*** RECORDED INFORMATION ***

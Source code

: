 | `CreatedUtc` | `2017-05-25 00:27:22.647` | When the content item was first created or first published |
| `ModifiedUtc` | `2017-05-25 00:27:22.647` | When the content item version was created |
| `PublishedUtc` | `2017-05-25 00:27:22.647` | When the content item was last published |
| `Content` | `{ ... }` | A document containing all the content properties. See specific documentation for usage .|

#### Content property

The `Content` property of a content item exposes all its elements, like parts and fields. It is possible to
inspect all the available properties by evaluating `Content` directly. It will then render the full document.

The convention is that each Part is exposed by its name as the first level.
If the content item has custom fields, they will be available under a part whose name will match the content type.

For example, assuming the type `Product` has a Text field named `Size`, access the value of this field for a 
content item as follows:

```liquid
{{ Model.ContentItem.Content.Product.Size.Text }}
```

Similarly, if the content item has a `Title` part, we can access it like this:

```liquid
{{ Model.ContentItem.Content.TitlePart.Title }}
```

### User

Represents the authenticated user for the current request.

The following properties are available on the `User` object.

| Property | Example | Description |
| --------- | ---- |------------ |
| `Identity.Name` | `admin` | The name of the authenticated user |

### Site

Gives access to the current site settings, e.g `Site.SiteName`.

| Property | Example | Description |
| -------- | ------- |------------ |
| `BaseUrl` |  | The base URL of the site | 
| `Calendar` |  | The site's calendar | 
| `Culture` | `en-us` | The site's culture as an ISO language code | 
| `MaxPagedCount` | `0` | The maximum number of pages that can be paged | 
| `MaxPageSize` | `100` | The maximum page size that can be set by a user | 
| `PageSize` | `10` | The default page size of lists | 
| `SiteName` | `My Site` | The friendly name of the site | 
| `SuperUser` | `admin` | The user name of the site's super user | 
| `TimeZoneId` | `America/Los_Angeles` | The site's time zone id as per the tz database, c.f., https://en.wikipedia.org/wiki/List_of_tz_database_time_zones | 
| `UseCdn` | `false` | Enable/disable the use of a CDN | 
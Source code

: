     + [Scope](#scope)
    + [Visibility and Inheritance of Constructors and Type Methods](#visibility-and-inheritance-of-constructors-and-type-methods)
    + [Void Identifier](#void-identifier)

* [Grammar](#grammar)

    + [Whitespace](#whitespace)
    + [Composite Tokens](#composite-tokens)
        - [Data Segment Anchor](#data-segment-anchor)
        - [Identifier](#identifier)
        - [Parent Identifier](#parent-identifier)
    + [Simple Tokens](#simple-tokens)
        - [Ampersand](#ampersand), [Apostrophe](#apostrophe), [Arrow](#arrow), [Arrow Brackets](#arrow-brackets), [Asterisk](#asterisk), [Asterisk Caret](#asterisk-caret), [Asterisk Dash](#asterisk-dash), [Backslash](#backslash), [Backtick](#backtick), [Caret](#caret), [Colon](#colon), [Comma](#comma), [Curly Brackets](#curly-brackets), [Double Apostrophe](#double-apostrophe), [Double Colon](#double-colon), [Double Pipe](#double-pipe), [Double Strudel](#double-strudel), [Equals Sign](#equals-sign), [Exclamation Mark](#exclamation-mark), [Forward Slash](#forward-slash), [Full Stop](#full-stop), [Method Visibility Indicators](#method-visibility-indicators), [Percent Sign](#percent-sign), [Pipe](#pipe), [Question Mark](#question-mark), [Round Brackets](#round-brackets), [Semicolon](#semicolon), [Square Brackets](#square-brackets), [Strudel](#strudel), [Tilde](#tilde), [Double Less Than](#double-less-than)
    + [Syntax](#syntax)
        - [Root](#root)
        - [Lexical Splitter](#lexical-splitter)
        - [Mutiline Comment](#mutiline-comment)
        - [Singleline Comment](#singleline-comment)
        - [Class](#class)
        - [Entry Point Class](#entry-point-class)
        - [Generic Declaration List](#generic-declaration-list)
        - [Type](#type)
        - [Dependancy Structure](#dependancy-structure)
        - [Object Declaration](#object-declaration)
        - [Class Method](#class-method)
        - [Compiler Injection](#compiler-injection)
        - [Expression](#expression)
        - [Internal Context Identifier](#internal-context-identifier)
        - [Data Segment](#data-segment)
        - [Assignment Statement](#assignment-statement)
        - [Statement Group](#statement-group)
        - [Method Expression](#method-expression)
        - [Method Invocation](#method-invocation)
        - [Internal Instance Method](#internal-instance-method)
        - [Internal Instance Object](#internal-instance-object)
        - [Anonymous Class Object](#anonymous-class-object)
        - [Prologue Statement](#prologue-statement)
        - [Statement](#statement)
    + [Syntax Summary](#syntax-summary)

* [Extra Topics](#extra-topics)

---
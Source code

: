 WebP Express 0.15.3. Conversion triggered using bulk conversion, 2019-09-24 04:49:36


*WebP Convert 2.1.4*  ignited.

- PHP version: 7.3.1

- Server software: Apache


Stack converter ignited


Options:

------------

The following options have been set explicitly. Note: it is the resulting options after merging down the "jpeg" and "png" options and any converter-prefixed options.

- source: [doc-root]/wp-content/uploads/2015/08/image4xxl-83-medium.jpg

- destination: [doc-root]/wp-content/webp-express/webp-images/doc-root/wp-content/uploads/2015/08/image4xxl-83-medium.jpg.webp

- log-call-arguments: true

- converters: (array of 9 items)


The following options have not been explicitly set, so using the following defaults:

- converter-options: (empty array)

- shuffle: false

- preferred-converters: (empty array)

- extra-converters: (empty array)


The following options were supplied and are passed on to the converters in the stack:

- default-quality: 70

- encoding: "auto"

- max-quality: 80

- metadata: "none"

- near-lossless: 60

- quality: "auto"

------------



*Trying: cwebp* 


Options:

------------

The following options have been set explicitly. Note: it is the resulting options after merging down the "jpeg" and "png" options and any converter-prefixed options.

*** End of RECORDED INFORMATION ***

* PROBLEM REQUIREMENTS:
Please give back only the lines between the first line of the entries and the line with "last published |", both ends included, word for word.

* SOLUTION TO THE PROBLEM:
Source code

: | `CreatedUtc` | `2017-05-25 00:27:22.647` | When the content item was first created or first published |
| `ModifiedUtc` | `2017-05-25 00:27:22.647` | When the content item version was created |
| `PublishedUtc` | `2017-05-25 00:27:22.647` | When the content item was last published |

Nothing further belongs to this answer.